Your objective:
Copy everything in the listing below word for word, apart from any images.

(Beginning of Records)

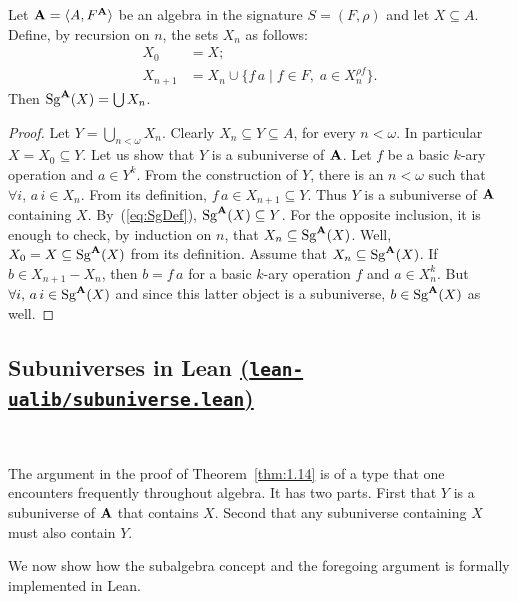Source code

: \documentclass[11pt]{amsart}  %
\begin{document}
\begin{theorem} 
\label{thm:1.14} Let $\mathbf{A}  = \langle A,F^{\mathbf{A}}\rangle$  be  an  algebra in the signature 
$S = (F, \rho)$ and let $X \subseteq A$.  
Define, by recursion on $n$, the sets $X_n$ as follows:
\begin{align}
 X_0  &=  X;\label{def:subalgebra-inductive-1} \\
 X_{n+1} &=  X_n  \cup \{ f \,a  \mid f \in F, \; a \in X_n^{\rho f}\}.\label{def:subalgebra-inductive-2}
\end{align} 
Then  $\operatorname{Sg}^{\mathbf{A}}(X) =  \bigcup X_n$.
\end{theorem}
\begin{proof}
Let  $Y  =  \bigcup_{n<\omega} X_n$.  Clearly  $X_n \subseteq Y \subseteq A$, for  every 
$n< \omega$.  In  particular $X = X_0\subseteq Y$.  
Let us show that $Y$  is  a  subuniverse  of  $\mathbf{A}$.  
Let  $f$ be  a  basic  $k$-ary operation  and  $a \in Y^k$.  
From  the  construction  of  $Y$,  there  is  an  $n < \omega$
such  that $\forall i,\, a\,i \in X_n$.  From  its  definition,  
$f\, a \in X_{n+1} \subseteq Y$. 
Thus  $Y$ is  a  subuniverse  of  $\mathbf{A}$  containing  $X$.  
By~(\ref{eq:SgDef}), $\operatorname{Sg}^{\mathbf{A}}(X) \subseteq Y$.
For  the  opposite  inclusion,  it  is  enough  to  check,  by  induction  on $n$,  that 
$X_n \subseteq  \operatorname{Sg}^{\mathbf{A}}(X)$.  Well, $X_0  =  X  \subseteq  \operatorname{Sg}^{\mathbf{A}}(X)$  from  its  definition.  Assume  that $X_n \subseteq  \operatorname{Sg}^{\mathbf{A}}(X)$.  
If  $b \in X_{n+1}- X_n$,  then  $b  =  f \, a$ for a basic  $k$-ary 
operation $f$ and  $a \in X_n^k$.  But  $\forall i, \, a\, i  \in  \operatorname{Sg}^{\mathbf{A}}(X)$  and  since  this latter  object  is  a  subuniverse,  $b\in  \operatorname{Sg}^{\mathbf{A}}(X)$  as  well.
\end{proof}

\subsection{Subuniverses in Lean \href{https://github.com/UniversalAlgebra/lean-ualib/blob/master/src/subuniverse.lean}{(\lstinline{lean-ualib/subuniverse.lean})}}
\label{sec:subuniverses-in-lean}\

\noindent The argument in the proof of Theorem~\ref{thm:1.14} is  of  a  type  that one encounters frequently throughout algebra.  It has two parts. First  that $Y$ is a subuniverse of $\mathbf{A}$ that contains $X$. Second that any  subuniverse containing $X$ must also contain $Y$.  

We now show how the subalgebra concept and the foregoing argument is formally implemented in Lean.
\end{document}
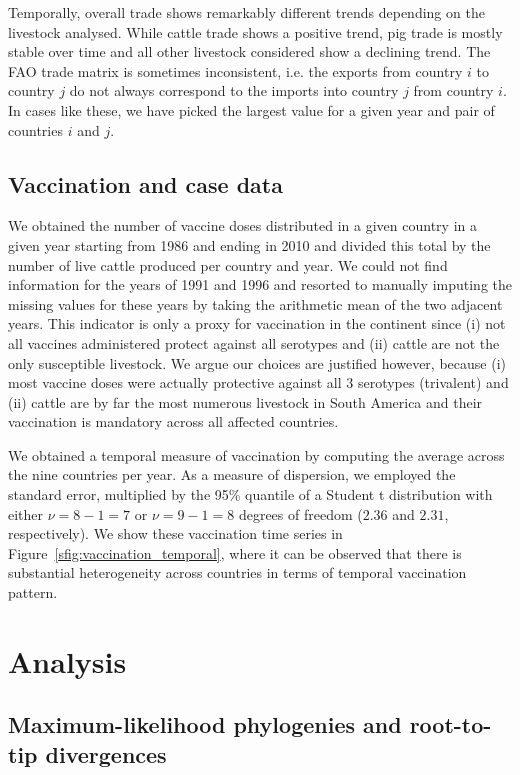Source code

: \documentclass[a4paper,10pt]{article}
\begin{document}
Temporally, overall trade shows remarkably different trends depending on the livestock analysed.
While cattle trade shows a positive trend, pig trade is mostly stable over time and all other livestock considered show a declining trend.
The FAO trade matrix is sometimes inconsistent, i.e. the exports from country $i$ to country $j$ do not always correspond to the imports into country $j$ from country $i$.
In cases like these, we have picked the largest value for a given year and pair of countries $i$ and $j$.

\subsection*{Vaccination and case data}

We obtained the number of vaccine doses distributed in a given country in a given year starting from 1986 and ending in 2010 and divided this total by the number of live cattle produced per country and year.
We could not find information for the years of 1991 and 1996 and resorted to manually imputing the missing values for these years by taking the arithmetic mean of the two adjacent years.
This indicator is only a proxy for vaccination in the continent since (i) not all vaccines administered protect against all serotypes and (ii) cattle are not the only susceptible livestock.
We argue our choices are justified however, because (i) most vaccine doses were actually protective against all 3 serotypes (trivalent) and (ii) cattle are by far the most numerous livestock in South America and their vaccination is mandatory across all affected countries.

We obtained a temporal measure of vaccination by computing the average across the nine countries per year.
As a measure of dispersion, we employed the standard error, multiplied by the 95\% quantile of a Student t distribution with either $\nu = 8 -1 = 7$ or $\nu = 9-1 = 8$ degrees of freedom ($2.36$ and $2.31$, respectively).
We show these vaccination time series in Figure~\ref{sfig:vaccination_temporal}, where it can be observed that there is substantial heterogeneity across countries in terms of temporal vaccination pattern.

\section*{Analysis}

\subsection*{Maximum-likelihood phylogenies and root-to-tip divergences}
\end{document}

(End of Records)

Task result:
Source code

: \documentclass[11pt]{amsart}  %
\begin{document}
\begin{theorem} 
\label{thm:1.14} Let $\mathbf{A}  = \langle A,F^{\mathbf{A}}\rangle$  be  an  algebra in the signature 
$S = (F, \rho)$ and let $X \subseteq A$.  
Define, by recursion on $n$, the sets $X_n$ as follows:
\begin{align}
 X_0  &=  X;\label{def:subalgebra-inductive-1} \\
 X_{n+1} &=  X_n  \cup \{ f \,a  \mid f \in F, \; a \in X_n^{\rho f}\}.\label{def:subalgebra-inductive-2}
\end{align} 
Then  $\operatorname{Sg}^{\mathbf{A}}(X) =  \bigcup X_n$.
\end{theorem}
\begin{proof}
Let  $Y  =  \bigcup_{n<\omega} X_n$.  Clearly  $X_n \subseteq Y \subseteq A$, for  every 
$n< \omega$.  In  particular $X = X_0\subseteq Y$.  
Let us show that $Y$  is  a  subuniverse  of  $\mathbf{A}$.  
Let  $f$ be  a  basic  $k$-ary operation  and  $a \in Y^k$.  
From  the  construction  of  $Y$,  there  is  an  $n < \omega$
such  that $\forall i,\, a\,i \in X_n$.  From  its  definition,  
$f\, a \in X_{n+1} \subseteq Y$. 
Thus  $Y$ is  a  subuniverse  of  $\mathbf{A}$  containing  $X$.  
By~(\ref{eq:SgDef}), $\operatorname{Sg}^{\mathbf{A}}(X) \subseteq Y$.
For  the  opposite  inclusion,  it  is  enough  to  check,  by  induction  on $n$,  that 
$X_n \subseteq  \operatorname{Sg}^{\mathbf{A}}(X)$.  Well, $X_0  =  X  \subseteq  \operatorname{Sg}^{\mathbf{A}}(X)$  from  its  definition.  Assume  that $X_n \subseteq  \operatorname{Sg}^{\mathbf{A}}(X)$.  
If  $b \in X_{n+1}- X_n$,  then  $b  =  f \, a$ for a basic  $k$-ary 
operation $f$ and  $a \in X_n^k$.  But  $\forall i, \, a\, i  \in  \operatorname{Sg}^{\mathbf{A}}(X)$  and  since  this latter  object  is  a  subuniverse,  $b\in  \operatorname{Sg}^{\mathbf{A}}(X)$  as  well.
\end{proof}

\subsection{Subuniverses in Lean \href{https://github.com/UniversalAlgebra/lean-ualib/blob/master/src/subuniverse.lean}{(\lstinline{lean-ualib/subuniverse.lean})}}
\label{sec:subuniverses-in-lean}\

\noindent The argument in the proof of Theorem~\ref{thm:1.14} is  of  a  type  that one encounters frequently throughout algebra.  It has two parts. First  that $Y$ is a subuniverse of $\mathbf{A}$ that contains $X$. Second that any  subuniverse containing $X$ must also contain $Y$.  

We now show how the subalgebra concept and the foregoing argument is formally implemented in Lean.
\end{document}
Source code

: \documentclass[a4paper,10pt]{article}
\begin{document}
Temporally, overall trade shows remarkably different trends depending on the livestock analysed.
While cattle trade shows a positive trend, pig trade is mostly stable over time and all other livestock considered show a declining trend.
The FAO trade matrix is sometimes inconsistent, i.e. the exports from country $i$ to country $j$ do not always correspond to the imports into country $j$ from country $i$.
In cases like these, we have picked the largest value for a given year and pair of countries $i$ and $j$.

\subsection*{Vaccination and case data}

We obtained the number of vaccine doses distributed in a given country in a given year starting from 1986 and ending in 2010 and divided this total by the number of live cattle produced per country and year.
We could not find information for the years of 1991 and 1996 and resorted to manually imputing the missing values for these years by taking the arithmetic mean of the two adjacent years.
This indicator is only a proxy for vaccination in the continent since (i) not all vaccines administered protect against all serotypes and (ii) cattle are not the only susceptible livestock.
We argue our choices are justified however, because (i) most vaccine doses were actually protective against all 3 serotypes (trivalent) and (ii) cattle are by far the most numerous livestock in South America and their vaccination is mandatory across all affected countries.

We obtained a temporal measure of vaccination by computing the average across the nine countries per year.
As a measure of dispersion, we employed the standard error, multiplied by the 95\% quantile of a Student t distribution with either $\nu = 8 -1 = 7$ or $\nu = 9-1 = 8$ degrees of freedom ($2.36$ and $2.31$, respectively).
We show these vaccination time series in Figure~\ref{sfig:vaccination_temporal}, where it can be observed that there is substantial heterogeneity across countries in terms of temporal vaccination pattern.

\section*{Analysis}

\subsection*{Maximum-likelihood phylogenies and root-to-tip divergences}
\end{document}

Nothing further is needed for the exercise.